La decisión se originó en una demanda presentada por Carlos Ramón Lizarazo Manrique, quien sostuvo que el entonces presidente de la Asamblea participó en la discusión del Proyecto de Ordenanza 002 de 2025 pese a tener un interés directo, particular y actual en el asunto, debido a que la iniciativa buscaba modificar una situación administrativa derivada de una decisión adoptada por él mismo meses atrás.

Tras revisar el expediente, la Sección Primera del Consejo de Estado concluyó que se acreditaron tanto los elementos objetivos como el elemento subjetivo de la causal de pérdida de investidura por conflicto de intereses. La corporación consideró probado que Silva García participó activamente en el debate del proyecto de ordenanza, pese a que existían circunstancias que le imponían el deber de declararse impedido. Además, determinó que actuó con dolo.
La sentencia señala que el diputado intervino en la discusión de una iniciativa que tenía relación directa con un cargo creado durante su presidencia en la Asamblea y con el nombramiento efectuado posteriormente para ocupar esa vacante. Según el Consejo de Estado, las pruebas demostraron la existencia de un interés personal, actual y directo que le impedía participar en el trámite y discusión del proyecto.

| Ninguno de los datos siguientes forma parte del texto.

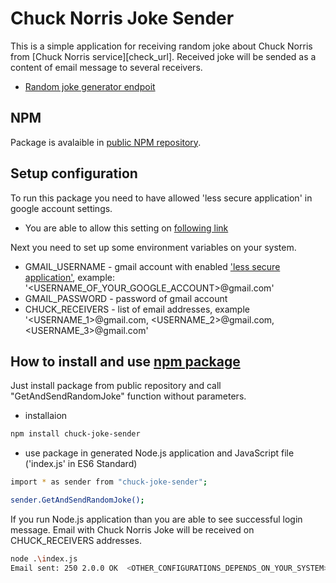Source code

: # Chuck Norris Joke Sender

This is a simple application for receiving random joke about Chuck Norris from [Chuck Norris service][check_url]. Received joke will be sended as a content of email message to several receivers.

- [Random joke generator endpoit][random_joke_url] 

## NPM
Package is avalaible in [public NPM repository][npm_url].

## Setup configuration
To run this package you need to have allowed 'less secure application' in google account settings.
 - You are able to allow this setting on [following link][enable_app_url]

Next you need to set up some environment variables on your system.
 - GMAIL_USERNAME - gmail account with enabled ['less secure application'][enable_app_url], example: '<USERNAME_OF_YOUR_GOOGLE_ACCOUNT>@gmail.com'
 - GMAIL_PASSWORD - password of gmail account
 - CHUCK_RECEIVERS - list of email addresses, example '<USERNAME_1>@gmail.com, <USERNAME_2>@gmail.com, <USERNAME_3>@gmail.com'
## How to install and use [npm package][npm_url]
Just install package from public repository and call "GetAndSendRandomJoke" function without parameters.
 - installaion
```sh
npm install chuck-joke-sender
```
 - use package in generated Node.js application and JavaScript file ('index.js' in ES6 Standard) 
```sh
import * as sender from "chuck-joke-sender";

sender.GetAndSendRandomJoke();
```
If you run Node.js application than you are able to see successful login message. Email with Chuck Norris Joke will be received on CHUCK_RECEIVERS addresses.
```sh
node .\index.js
Email sent: 250 2.0.0 OK  <OTHER_CONFIGURATIONS_DEPENDS_ON_YOUR_SYSTEM>
```

   [random_joke_url]: <https://api.chucknorris.io/jokes/random>
   [chuck_url]: <https://api.chucknorris.io>
   [npm_url]: <https://www.npmjs.com/package/chuck-joke-sender>
   [enable_app_url]: <https://myaccount.google.com/lesssecureapps>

Uno de los aspectos valorados por la corporación fue que el diputado participó en la sesión donde se debatió la ordenanza sin manifestar impedimento alguno, incluso después de que otro integrante de la Asamblea advirtiera sobre la posible existencia de un conflicto de intereses.
Con esta decisión, el máximo tribunal de lo contencioso administrativo dejó sin efectos la determinación adoptada en primera instancia y concluyó que la conducta del diputado configuró la causal de pérdida de investidura por violación del régimen de conflicto de intereses prevista en la legislación colombiana.